March 23, 2010
It’s early yet to be eyeing the raised beds so greedily. Yes, the garlic planted in late October has pushed up its green tips. Yes, the hardy perennials of the chive, Egyptian onion, sage, and mint persuasions are showing themselves. Slowly, slowly what’s been going on for weeks beneath the soil and deep in the old woody plants has reached the surface, tilting us to spring. Any other year, I’d be in the barn hauling out the cold frames my husband made from boards and old windows and once again try to outsmart Mother Nature by gaining a few weeks on the growing season.
Spring is revving up its engines. Geese are streaming by in noisy ribbons; redwing blackbirds are trilling up a storm at the edges of the pond. Our neighbor has been busy at his sap buckets, the neighborhood bobcat has eased across the near field in full view, the birdfeeders are reaching the end of their season. Even the bushes in the copses wear that first haze of color, like boys with whisperings of almost-whiskers.
What’s more, and more to the point, the farm and garden stores are jammed with seeds and more seed-seekers than I’ve ever seen. I should know–I’ve already been to town four times, prowling the gardening aisles, filling my hands with colorful packets. And I’ve sent away for the specialty varieties, the ones people don’t think I can grow around here but are indispensable in my kitchen: cumin, lemongrass, fenugreek, paprika and chile peppers with lovely names: pasilla, ancho, guajillo, serrano, cherezo, dulce rojo.

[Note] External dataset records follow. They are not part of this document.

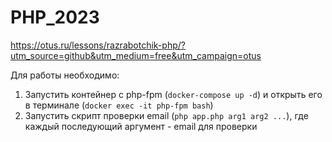 # PHP_2023

https://otus.ru/lessons/razrabotchik-php/?utm_source=github&utm_medium=free&utm_campaign=otus

Для работы необходимо:
1. Запустить контейнер с php-fpm (`docker-compose up -d`) и открыть его в терминале (`docker exec -it php-fpm bash`)
2. Запустить скрипт проверки email (`php app.php arg1 arg2 ...`), где каждый последующий аргумент - email для проверки


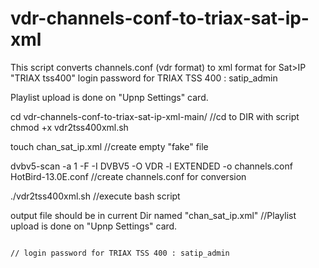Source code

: # vdr-channels-conf-to-triax-sat-ip-xml

This script converts channels.conf (vdr format) to xml format for Sat>IP "TRIAX tss400" 
login password for TRIAX TSS 400 : satip_admin

Playlist upload is done on "Upnp Settings" card.


cd vdr-channels-conf-to-triax-sat-ip-xml-main/                                          //cd to DIR with script
chmod +x vdr2tss400xml.sh

touch chan_sat_ip.xml                                                                     //create empty "fake" file

dvbv5-scan -a 1 -F -I DVBV5 -O VDR -l EXTENDED -o channels.conf HotBird-13.0E.conf        //create channels.conf for conversion


./vdr2tss400xml.sh                                                                        //execute bash script

output file should be in current Dir named "chan_sat_ip.xml"                              //Playlist upload is done on "Upnp Settings" card.

                                                                                          // login password for TRIAX TSS 400 : satip_admin
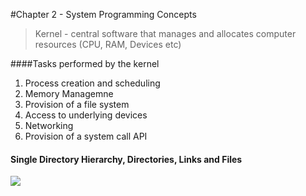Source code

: #Chapter 2 - System Programming Concepts
> Kernel - central software that manages and allocates computer resources (CPU, RAM, Devices etc)

####Tasks performed by the kernel
1. Process creation and scheduling
2. Memory Managemne
3. Provision of a file system
4. Access to underlying devices
5. Networking
6. Provision of a system call API

#### Single Directory Hierarchy, Directories, Links and Files
![](http://snott.net/wp-content/uploads/2010/11/linux-dir-tree.jpg)
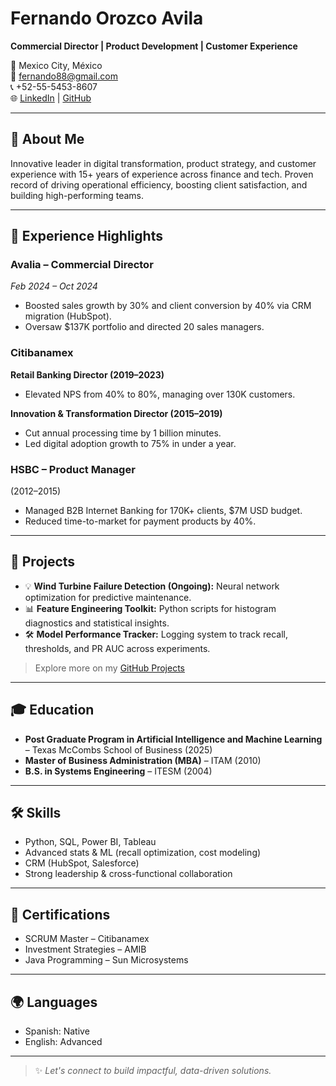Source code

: # Fernando Orozco Avila
**Commercial Director | Product Development | Customer Experience**

📍 Mexico City, México  
📧 fernando88@gmail.com  
📞 +52-55-5453-8607  
🌐 [LinkedIn](https://www.linkedin.com/in/forozco/) | [GitHub](https://github.com/fernando-orozcoa)

---

## 🚀 About Me

Innovative leader in digital transformation, product strategy, and customer experience with 15+ years of experience across finance and tech. Proven record of driving operational efficiency, boosting client satisfaction, and building high-performing teams.

---

## 💼 Experience Highlights

### **Avalia – Commercial Director**
*Feb 2024 – Oct 2024*  
- Boosted sales growth by 30% and client conversion by 40% via CRM migration (HubSpot).  
- Oversaw $137K portfolio and directed 20 sales managers.

### **Citibanamex**  
**Retail Banking Director (2019–2023)**  
- Elevated NPS from 40% to 80%, managing over 130K customers.

**Innovation & Transformation Director (2015–2019)**  
- Cut annual processing time by 1 billion minutes.  
- Led digital adoption growth to 75% in under a year.

### **HSBC – Product Manager**  
(2012–2015)  
- Managed B2B Internet Banking for 170K+ clients, $7M USD budget.  
- Reduced time-to-market for payment products by 40%.

---

## 🧠 Projects

- 💡 **Wind Turbine Failure Detection (Ongoing):** Neural network optimization for predictive maintenance.  
- 📊 **Feature Engineering Toolkit:** Python scripts for histogram diagnostics and statistical insights.  
- 🛠️ **Model Performance Tracker:** Logging system to track recall, thresholds, and PR AUC across experiments.  

> Explore more on my [GitHub Projects](https://github.com/fernando-orozcoa)

---

## 🎓 Education

- **Post Graduate Program in Artificial Intelligence and Machine Learning** – Texas McCombs School of Business (2025)  
- **Master of Business Administration (MBA)** – ITAM (2010)  
- **B.S. in Systems Engineering** – ITESM (2004)

---

## 🛠 Skills

- Python, SQL, Power BI, Tableau  
- Advanced stats & ML (recall optimization, cost modeling)  
- CRM (HubSpot, Salesforce)  
- Strong leadership & cross-functional collaboration

---

## 📜 Certifications

- SCRUM Master – Citibanamex  
- Investment Strategies – AMIB  
- Java Programming – Sun Microsystems

---

## 🌍 Languages

- Spanish: Native  
- English: Advanced

---

> ✨ _Let's connect to build impactful, data-driven solutions._


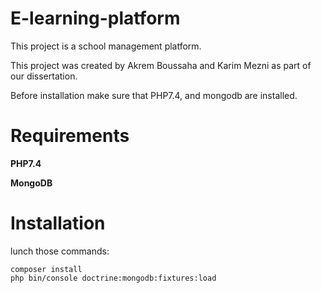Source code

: # E-learning-platform
This project is a school management platform.

This project was created by Akrem Boussaha and Karim Mezni as part of our dissertation. 

Before installation make sure that PHP7.4, and mongodb are installed.

# Requirements

**PHP7.4**

**MongoDB**

# Installation

lunch those commands:

    composer install
    php bin/console doctrine:mongodb:fixtures:load

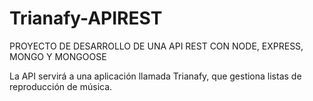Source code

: # Trianafy-APIREST
PROYECTO DE DESARROLLO DE UNA API REST CON NODE, EXPRESS, MONGO Y MONGOOSE


La API servirá a una aplicación llamada Trianafy, que gestiona listas de reproducción de música.
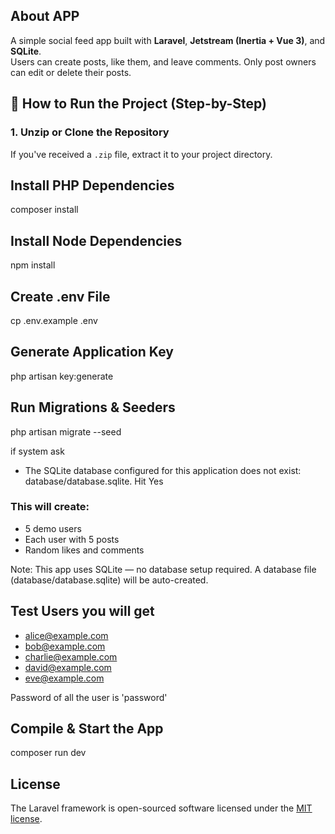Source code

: ## About APP

A simple social feed app built with **Laravel**, **Jetstream (Inertia + Vue 3)**, and **SQLite**.  
Users can create posts, like them, and leave comments. Only post owners can edit or delete their posts.


## 🚀 How to Run the Project (Step-by-Step)

### 1. Unzip or Clone the Repository

If you've received a `.zip` file, extract it to your project directory. 

## Install PHP Dependencies

composer install


## Install Node Dependencies

npm install


## Create .env File

cp .env.example .env

## Generate Application Key

php artisan key:generate


## Run Migrations & Seeders

php artisan migrate --seed

if system ask
- The SQLite database configured for this application does not exist: database/database.sqlite. 
Hit Yes

### This will create:
- 5 demo users
- Each user with 5 posts
- Random likes and comments

Note: This app uses SQLite — no database setup required.
A database file (database/database.sqlite) will be auto-created.

## Test Users you will get
- alice@example.com
- bob@example.com
- charlie@example.com
- david@example.com
- eve@example.com

Password of all the user is 'password'

## Compile & Start the App

composer run dev

## License

The Laravel framework is open-sourced software licensed under the [MIT license](https://opensource.org/licenses/MIT).
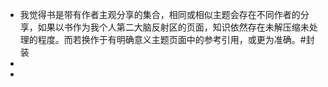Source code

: - 我觉得书是带有作者主观分享的集合，相同或相似主题会存在不同作者的分享，如果以书作为我个人第二大脑反射区的页面，知识依然存在未解压缩未处理的程度。而若换作于有明确意义主题页面中的参考引用，或更为准确。#封装
-
-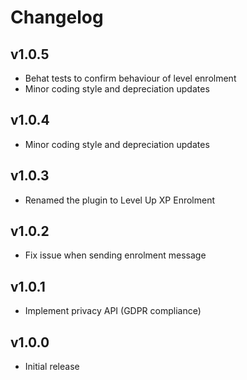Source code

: Changelog
=========

v1.0.5
------

- Behat tests to confirm behaviour of level enrolment
- Minor coding style and depreciation updates

v1.0.4
------

- Minor coding style and depreciation updates

v1.0.3
------

- Renamed the plugin to Level Up XP Enrolment

v1.0.2
------

- Fix issue when sending enrolment message

v1.0.1
------

- Implement privacy API (GDPR compliance)

v1.0.0
------

- Initial release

Yesterday I strolled about between my long raised beds. It was tempting. Sorely tempting. But it’s only March. Steady, girl. Take a deep breath, count to ten and walk away.
Over the years, as soon as the soil has drained the first of its winter freeze, I have planted the cold frames with lettuce and hardy greens, put peas in, carrots and beets. The seeds do okay, but not as well as their counterparts put in later. The greens snugged under cold frame hood end up ready for harvest at the same time as the ones I sprinkle onto the cold, exposed ground. So really, all that super early planting is as much about stretching those rake-wielding, back-bending muscles in the brisk spring air as it is about the good-natured competition to see if I can beat my record for the earliest salad, first fresh peas, sweet little carrots and round scarlet radishes.
But not this year. I’m waiting. Biding my time. Showing uncharacteristic patience, smiling knowingly while all those impulsive types try to shuck winter like a sopping wet shirt. I just watch as the juncos and sparrows keep at their gleaning of the garden, letting them take their time choosing the right pieces of dried grass and weed for their nests. I’m in no hurry.
Truth is, I’ve been gardening for weeks. Varieties I’ve never grown before and some of my old stand-bys. Some just to see what they look like in growing form, some to make sure my family will eat greens whether they think they like them or not (it’s hard to say no to something I’ve not only cooked but grown). I say good morning to the peppers, tomatoes, eggplant. I encourage the cumin, the chamomile, the lemongrass. I am pleased to see the artichokes. I cheer on the basil.
But it’s a bit unnatural. You see, I’m gardening in the basement–a windowless space. I feel like a mad scientist as I inspect the three tiers of grow lights humming near the furnace. Our housesitter txted my daughter while we were away last weekend to ask if I was an aging hippie growing pot down there.
Luckily, it smells like earth down the stairs, late-spring-bursting-with-life earth. And what could be more elementally beautiful than seedlings holding up their first real leaves to the warm light. They don’t know it’s unnatural, so I’m getting over it. And I had forgotten just how satisfying it is to see shoots breach the soil’s surface in a small peat pot. I haven’t started plants from seeds in years other than directly in the garden, not since the early days of my married life when I grew just about everything we ate. The demands of a full-time job, raising children, and a busy life made me no less avid a gardener, but more inclined to buy my plants, to let professional farmers start them for me. But that’s expensive at the scale I grow things and given that I want to experiment with varieties I can’t find locally, here I am.
I’ve heard that some people have put their peas in. Maybe spinach, beets and carrots, too. Not me. Soon but not yet.